Ao i, Olavo Sousa, do grupo Noite Biba – que tem discotecas em Viseu, Coimbra e Figueira da Foz – diz não concordar com esta decisão do Governo. E justifica: “O que assistimos pelo país fora, ao longo deste último ano e pouco em que estamos encerrados, é que os restaurantes substituem as discotecas”. O maior problema, no seu entender, está aí. “Isso é que não é aceitável. Como é que é possível estarmos encerrados e não trabalharmos porque podemos ser um foco de contaminação, mas depois, os outros podem e destroem o nosso espaço. Não se compreende”, atira, apesar de entender que se compreende a decisão por ser de saúde pública. Mas, feitas as contas, este setor foi o primeiro a encerrar e será o último a abrir. “Sempre fomos conscientes que podíamos ser um foco de contaminação e, por isso, é que tomámos essa decisão, mas também acho que está na altura de o Governo olhar para nós e para os apoios miseráveis que nos tem dado”, diz ainda Olavo Sousa.

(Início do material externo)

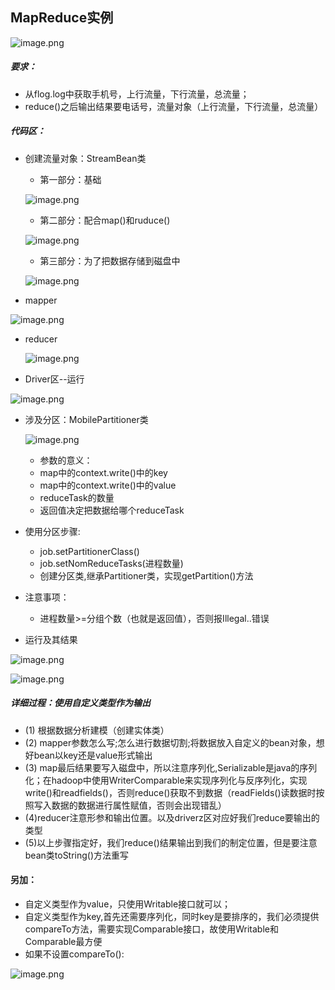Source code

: ## MapReduce实例

![image.png](https://upload-images.jianshu.io/upload_images/14466577-6a4e69e895734439.png?imageMogr2/auto-orient/strip%7CimageView2/2/w/1240)

##### 要求：
* 从flog.log中获取手机号，上行流量，下行流量，总流量；
* reduce()之后输出结果要电话号，流量对象（上行流量，下行流量，总流量）
##### 代码区：
* 创建流量对象：StreamBean类
  * 第一部分：基础

  ![image.png](https://upload-images.jianshu.io/upload_images/14466577-3e0633c00eff8538.png?imageMogr2/auto-orient/strip%7CimageView2/2/w/1240)
  
  * 第二部分：配合map()和ruduce()
  
  ![image.png](https://upload-images.jianshu.io/upload_images/14466577-eee1f9e5be912b12.png?imageMogr2/auto-orient/strip%7CimageView2/2/w/1240)
  
   * 第三部分：为了把数据存储到磁盘中
   
   ![image.png](https://upload-images.jianshu.io/upload_images/14466577-e1bc7af4f29d90e2.png?imageMogr2/auto-orient/strip%7CimageView2/2/w/1240)
  
*  mapper

  ![image.png](https://upload-images.jianshu.io/upload_images/14466577-402a64f5f1608bc3.png?imageMogr2/auto-orient/strip%7CimageView2/2/w/1240)

* reducer

  ![image.png](https://upload-images.jianshu.io/upload_images/14466577-04f84b35283b73d2.png?imageMogr2/auto-orient/strip%7CimageView2/2/w/1240)
  
* Driver区--运行

 ![image.png](https://upload-images.jianshu.io/upload_images/14466577-46ff514b5a5f3331.png?imageMogr2/auto-orient/strip%7CimageView2/2/w/1240)
 
* 涉及分区：MobilePartitioner类
  
   ![image.png](https://upload-images.jianshu.io/upload_images/14466577-0b45be4d24e6f167.png?imageMogr2/auto-orient/strip%7CimageView2/2/w/1240)
   
   * 参数的意义：
   * map中的context.write()中的key
   * map中的context.write()中的value
   * reduceTask的数量
   * 返回值决定把数据给哪个reduceTask
* 使用分区步骤:
   * job.setPartitionerClass()
   * job.setNomReduceTasks(进程数量)
   * 创建分区类,继承Partitioner类，实现getPartition()方法
* 注意事项：
   * 进程数量>=分组个数（也就是返回值），否则报Illegal..错误
* 运行及其结果

 ![image.png](https://upload-images.jianshu.io/upload_images/14466577-6af9ab338b66397f.png?imageMogr2/auto-orient/strip%7CimageView2/2/w/1240)

 ![image.png](https://upload-images.jianshu.io/upload_images/14466577-85ac2a7b88d00cfa.png?imageMogr2/auto-orient/strip%7CimageView2/2/w/1240)


 ##### 详细过程：使用自定义类型作为输出
* (1) 根据数据分析建模（创建实体类）
* (2) mapper参数怎么写;怎么进行数据切割;将数据放入自定义的bean对象，想好bean以key还是value形式输出
* (3) map最后结果要写入磁盘中，所以注意序列化,Serializable是java的序列化；在hadoop中使用WriterComparable来实现序列化与反序列化，实现write()和readfields()，否则reduce()获取不到数据（readFields()读数据时按照写入数据的数据进行属性赋值，否则会出现错乱）
* (4)reducer注意形参和输出位置。以及driverz区对应好我们reduce要输出的类型
* (5)以上步骤指定好，我们reduce()结果输出到我们的制定位置，但是要注意bean类toString()方法重写

#### 另加：
* 自定义类型作为value，只使用Writable接口就可以；
* 自定义类型作为key,首先还需要序列化，同时key是要排序的，我们必须提供compareTo方法，需要实现Comparable接口，故使用Writable和Comparable最方便
 * 如果不设置compareTo():
 
 ![image.png](https://upload-images.jianshu.io/upload_images/14466577-21440808d779ea7f.png?imageMogr2/auto-orient/strip%7CimageView2/2/w/1240)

Opinião que não é muito diferente da de Fernando Pereira, sócio do Tokyo e do Jamaica. “Sempre tive uma expectativa muito negativa em relação à reabertura das discotecas”, começa por dizer ao i. E acrescenta: “Essa perceção tem a ver com tudo o que se passa dentro de uma discoteca: um espaço fechado, um ar condicionado, na maioria das vezes, em circuito fechado, a proximidade das pessoas, o álcool. Tudo isto leva a que as decisões do Governo em relação às discotecas sejam as corretas em relação à saúde pública”. No entanto, há coisas que diz não conseguir perceber como é o caso da “ausência total de qualquer justificação, de qualquer apoio, de qualquer informação que permita que os espaços como o Jamaica e o Logótipo do comerciante Tokyo consigam tomar decisões”. Portanto, estão num impasse: “Despedimos o pessoal? Não despedimos o pessoal? Mantemos contratos? Não mantemos os contratos? Entregamos o espaço? Não entregamos o espaço? E não há nenhuma informação em relação a isso”.
Se for para proteger a saúde pública, a resposta está na ponta da língua: “’bora”. Mas não se pode permitir “o que aconteceu no Porto, o que aconteceu em Lisboa, e o que vai acontecer no Porto, em relação aos Santos Populares, porque no fim da linha estão as discotecas e os bares e são eles que mais vão sofrer porque a abertura vai ser adiada”.
Quanto à luz ao fundo do túnel: “Nunca a vimos” e só o Jamaica, que entretanto teve de mudar de instalações, já conta com um prejuízo de 50 mil euros.